* _Task statement_: Please reply with one number only: how many lines in the entries below contain the string "BOLT".

* _The data_:
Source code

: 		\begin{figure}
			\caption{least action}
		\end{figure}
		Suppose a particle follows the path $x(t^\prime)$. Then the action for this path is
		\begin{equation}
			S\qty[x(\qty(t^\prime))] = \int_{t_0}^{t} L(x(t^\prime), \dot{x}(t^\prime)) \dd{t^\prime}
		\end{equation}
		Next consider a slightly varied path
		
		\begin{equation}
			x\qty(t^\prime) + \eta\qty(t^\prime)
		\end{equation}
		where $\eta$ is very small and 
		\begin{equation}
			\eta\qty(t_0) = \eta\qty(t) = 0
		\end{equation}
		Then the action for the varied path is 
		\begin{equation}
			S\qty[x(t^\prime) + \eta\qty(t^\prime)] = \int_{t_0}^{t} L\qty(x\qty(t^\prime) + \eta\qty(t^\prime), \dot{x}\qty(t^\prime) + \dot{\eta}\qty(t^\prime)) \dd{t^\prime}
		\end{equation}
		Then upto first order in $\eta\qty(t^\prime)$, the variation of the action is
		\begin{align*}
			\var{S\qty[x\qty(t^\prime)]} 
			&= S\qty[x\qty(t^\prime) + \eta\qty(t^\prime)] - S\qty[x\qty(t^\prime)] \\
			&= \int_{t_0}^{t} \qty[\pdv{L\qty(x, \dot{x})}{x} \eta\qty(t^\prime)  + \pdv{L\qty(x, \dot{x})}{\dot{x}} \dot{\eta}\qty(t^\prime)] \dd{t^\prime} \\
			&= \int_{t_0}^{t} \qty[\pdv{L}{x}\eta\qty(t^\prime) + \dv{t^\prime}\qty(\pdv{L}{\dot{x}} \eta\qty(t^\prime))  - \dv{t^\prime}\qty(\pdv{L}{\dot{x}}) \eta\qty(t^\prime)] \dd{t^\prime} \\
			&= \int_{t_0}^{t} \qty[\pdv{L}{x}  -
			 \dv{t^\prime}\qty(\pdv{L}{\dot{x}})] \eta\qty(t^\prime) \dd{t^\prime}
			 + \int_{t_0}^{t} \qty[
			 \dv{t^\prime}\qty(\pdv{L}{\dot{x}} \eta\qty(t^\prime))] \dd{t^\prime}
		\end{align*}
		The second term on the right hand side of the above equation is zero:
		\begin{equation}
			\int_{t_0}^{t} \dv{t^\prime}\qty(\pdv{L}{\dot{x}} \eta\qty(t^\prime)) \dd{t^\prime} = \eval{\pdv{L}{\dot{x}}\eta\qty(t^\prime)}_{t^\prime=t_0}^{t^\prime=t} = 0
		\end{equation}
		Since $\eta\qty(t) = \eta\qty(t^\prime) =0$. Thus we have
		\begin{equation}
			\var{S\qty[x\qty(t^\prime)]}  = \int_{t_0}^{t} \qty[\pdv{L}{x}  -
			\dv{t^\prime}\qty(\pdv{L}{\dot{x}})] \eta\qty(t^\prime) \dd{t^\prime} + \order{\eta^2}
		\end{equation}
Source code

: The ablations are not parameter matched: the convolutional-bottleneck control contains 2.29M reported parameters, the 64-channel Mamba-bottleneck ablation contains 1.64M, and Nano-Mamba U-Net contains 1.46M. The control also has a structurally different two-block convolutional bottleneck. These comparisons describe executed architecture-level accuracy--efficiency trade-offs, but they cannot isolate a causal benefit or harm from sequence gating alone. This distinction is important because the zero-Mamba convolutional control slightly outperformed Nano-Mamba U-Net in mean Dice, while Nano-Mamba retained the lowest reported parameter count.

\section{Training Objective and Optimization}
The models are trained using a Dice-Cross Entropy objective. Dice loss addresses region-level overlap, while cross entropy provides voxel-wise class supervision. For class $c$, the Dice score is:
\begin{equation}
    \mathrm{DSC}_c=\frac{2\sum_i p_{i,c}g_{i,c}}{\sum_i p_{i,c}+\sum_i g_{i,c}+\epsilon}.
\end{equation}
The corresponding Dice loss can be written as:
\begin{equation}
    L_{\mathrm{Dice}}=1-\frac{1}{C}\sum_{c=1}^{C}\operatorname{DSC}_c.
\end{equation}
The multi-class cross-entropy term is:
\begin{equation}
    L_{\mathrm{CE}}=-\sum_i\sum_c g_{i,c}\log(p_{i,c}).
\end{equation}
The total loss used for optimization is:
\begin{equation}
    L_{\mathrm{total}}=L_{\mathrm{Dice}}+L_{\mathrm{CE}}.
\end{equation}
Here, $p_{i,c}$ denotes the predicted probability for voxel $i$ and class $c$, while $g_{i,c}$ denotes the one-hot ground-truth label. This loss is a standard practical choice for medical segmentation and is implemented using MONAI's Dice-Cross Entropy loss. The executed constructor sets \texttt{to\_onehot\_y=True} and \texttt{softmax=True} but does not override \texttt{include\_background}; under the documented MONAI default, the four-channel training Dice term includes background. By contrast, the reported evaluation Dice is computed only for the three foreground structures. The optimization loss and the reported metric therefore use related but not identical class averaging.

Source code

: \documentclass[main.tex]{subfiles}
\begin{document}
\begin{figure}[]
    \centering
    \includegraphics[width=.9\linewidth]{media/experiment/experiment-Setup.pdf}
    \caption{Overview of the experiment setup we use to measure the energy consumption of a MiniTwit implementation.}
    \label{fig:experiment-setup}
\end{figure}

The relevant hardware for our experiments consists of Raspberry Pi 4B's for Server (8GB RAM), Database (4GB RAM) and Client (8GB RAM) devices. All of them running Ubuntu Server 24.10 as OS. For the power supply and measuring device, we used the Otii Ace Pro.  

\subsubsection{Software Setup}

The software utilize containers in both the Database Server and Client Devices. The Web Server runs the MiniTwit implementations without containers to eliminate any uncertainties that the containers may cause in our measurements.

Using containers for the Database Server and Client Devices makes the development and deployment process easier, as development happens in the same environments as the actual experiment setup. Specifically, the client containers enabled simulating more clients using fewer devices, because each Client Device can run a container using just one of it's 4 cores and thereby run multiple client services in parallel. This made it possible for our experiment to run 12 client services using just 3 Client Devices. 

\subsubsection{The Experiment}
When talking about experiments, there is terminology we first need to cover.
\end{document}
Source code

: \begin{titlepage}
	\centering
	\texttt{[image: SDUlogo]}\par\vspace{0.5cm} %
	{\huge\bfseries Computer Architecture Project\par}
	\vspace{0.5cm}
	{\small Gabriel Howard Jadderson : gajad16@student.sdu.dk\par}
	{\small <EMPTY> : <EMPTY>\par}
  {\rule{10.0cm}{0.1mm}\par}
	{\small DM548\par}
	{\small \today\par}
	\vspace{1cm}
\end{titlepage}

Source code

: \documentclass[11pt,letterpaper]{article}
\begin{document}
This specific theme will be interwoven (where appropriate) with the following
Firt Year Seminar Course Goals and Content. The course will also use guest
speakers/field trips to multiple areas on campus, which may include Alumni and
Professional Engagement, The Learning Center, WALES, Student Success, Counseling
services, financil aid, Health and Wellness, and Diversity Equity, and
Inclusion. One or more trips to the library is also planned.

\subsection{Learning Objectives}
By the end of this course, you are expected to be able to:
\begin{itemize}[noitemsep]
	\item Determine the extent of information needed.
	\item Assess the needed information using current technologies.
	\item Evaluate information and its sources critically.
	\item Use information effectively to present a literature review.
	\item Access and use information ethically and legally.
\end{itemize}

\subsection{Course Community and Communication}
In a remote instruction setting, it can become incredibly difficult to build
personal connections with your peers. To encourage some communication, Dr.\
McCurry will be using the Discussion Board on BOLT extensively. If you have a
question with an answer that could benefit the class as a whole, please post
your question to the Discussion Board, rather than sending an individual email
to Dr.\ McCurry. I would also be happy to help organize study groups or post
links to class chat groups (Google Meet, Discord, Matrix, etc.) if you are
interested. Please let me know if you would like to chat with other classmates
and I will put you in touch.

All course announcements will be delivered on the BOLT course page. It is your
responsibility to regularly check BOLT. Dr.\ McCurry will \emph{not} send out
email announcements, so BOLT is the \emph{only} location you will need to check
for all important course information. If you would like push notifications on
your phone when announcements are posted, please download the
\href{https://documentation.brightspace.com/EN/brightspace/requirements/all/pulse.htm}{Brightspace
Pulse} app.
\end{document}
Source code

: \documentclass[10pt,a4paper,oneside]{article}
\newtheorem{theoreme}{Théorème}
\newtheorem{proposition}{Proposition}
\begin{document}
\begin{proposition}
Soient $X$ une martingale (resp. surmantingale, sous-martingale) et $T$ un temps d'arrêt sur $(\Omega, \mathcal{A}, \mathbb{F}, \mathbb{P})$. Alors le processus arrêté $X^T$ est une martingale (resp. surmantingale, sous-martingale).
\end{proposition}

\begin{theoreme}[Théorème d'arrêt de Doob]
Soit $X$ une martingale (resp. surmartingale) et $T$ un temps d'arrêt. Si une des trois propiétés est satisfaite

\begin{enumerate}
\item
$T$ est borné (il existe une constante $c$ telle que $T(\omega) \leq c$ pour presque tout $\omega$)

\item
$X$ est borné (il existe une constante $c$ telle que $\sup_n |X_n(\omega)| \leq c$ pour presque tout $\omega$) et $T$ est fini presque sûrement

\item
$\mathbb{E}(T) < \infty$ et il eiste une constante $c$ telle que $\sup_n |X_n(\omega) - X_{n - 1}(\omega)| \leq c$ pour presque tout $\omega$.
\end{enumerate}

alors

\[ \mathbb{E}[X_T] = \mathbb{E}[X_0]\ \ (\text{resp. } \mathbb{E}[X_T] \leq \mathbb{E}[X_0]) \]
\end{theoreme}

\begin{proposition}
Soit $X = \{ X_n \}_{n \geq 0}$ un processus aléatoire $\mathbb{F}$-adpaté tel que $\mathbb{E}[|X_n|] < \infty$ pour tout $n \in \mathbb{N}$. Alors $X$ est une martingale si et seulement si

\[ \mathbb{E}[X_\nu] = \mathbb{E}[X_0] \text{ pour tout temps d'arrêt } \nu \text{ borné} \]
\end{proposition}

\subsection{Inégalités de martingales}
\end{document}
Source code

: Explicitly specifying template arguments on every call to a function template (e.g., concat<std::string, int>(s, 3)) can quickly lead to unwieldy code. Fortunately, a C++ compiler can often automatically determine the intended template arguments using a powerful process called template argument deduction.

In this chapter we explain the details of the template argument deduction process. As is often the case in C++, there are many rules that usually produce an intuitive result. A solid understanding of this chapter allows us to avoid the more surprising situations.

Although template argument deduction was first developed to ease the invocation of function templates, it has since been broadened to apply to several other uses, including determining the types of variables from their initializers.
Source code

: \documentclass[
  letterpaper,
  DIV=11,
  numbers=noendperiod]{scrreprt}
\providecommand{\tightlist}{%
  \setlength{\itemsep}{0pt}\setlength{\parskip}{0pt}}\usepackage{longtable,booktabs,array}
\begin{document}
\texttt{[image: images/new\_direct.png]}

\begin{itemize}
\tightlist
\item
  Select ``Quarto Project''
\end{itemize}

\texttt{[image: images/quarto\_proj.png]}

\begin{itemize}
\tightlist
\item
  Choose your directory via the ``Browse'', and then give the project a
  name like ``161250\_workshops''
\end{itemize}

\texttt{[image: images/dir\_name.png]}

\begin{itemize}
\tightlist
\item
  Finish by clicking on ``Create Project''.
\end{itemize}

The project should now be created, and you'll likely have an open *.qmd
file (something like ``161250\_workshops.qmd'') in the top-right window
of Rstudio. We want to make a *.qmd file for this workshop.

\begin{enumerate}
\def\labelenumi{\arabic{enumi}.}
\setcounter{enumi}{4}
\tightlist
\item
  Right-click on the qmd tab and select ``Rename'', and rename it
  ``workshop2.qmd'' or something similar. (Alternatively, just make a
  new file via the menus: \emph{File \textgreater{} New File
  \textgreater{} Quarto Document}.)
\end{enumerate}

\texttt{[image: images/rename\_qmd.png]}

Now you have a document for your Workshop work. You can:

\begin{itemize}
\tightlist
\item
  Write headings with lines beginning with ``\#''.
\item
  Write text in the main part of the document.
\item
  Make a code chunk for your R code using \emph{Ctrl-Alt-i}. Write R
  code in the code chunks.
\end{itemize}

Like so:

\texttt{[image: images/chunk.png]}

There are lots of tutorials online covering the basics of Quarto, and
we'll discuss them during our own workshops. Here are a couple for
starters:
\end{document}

* _Task answer_: 4